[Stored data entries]
******************************
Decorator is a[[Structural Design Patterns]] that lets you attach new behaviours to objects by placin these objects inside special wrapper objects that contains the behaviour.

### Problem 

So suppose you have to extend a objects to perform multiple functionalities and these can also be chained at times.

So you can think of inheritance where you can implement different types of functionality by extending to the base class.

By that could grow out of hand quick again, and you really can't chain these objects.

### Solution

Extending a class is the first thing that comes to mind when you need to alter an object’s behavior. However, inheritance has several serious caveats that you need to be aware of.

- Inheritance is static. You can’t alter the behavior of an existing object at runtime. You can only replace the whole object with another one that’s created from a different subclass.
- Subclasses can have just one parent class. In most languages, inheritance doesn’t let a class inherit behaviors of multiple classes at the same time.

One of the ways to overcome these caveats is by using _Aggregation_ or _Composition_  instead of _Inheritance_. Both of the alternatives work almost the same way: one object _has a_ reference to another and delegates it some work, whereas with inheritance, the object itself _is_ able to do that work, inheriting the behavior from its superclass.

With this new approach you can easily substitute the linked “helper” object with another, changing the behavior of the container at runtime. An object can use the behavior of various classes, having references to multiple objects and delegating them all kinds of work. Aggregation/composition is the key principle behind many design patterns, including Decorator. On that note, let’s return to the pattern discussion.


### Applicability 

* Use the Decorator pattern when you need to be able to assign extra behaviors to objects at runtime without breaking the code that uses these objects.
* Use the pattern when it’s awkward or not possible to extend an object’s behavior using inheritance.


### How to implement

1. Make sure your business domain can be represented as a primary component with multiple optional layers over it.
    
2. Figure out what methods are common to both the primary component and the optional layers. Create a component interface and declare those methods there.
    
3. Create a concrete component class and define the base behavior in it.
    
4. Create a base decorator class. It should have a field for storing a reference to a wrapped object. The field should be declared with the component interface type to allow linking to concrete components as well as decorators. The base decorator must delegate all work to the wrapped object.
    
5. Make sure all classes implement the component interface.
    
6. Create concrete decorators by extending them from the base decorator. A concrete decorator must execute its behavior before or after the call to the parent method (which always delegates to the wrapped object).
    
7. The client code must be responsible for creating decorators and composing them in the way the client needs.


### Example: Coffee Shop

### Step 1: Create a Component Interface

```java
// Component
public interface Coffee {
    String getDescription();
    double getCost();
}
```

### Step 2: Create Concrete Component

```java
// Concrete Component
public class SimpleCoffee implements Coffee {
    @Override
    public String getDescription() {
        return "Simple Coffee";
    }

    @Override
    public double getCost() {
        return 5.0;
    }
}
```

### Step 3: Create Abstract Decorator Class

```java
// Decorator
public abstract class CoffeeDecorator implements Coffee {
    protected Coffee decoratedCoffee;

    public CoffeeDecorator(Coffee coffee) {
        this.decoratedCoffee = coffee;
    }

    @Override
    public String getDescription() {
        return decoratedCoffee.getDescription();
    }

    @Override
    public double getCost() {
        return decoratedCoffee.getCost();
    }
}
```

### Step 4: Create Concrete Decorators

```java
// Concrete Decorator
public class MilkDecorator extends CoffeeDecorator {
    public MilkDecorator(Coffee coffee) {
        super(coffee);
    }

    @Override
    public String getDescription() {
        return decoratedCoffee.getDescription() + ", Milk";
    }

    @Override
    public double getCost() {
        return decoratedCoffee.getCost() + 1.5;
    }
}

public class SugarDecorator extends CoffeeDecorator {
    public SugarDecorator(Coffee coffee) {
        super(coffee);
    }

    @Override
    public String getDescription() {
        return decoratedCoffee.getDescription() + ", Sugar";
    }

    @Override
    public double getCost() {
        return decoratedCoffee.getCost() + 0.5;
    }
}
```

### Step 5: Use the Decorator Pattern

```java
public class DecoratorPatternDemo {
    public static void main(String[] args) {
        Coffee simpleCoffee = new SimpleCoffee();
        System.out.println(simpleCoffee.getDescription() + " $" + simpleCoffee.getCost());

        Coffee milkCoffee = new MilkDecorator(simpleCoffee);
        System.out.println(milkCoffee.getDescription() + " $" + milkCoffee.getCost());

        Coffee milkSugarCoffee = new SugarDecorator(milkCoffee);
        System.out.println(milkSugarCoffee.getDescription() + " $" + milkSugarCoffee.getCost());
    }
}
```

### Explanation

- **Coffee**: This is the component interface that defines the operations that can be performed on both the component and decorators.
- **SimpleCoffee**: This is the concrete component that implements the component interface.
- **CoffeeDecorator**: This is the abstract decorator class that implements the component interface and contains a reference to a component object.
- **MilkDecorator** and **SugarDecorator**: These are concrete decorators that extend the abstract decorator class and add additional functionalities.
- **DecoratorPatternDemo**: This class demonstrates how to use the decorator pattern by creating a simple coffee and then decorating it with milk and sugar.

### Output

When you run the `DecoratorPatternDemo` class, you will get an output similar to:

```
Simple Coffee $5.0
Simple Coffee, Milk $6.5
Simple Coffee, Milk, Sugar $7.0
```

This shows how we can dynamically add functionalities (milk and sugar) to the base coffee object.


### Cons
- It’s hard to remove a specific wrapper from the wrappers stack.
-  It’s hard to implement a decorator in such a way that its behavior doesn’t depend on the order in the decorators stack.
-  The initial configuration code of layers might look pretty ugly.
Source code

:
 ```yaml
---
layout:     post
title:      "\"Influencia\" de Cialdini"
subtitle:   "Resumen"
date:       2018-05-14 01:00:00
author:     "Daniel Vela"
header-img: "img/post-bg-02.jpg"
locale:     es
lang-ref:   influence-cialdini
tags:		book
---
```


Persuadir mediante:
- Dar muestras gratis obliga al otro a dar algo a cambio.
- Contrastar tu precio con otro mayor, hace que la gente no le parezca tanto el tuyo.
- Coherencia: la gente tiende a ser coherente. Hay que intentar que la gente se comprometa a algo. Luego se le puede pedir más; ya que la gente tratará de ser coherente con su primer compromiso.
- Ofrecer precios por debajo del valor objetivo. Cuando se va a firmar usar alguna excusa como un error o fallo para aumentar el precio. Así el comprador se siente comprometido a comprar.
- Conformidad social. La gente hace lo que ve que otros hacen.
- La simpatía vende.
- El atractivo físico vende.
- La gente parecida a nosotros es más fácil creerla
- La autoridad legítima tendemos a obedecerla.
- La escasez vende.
******************************
What lines of the preceding data include the string "CoffeeDecorator"? Pull them out.

Your response
public abstract class CoffeeDecorator implements Coffee {
    public CoffeeDecorator(Coffee coffee) {
public class MilkDecorator extends CoffeeDecorator {
public class SugarDecorator extends CoffeeDecorator {
- **CoffeeDecorator**: This is the abstract decorator class that implements the component interface and contains a reference to a component object.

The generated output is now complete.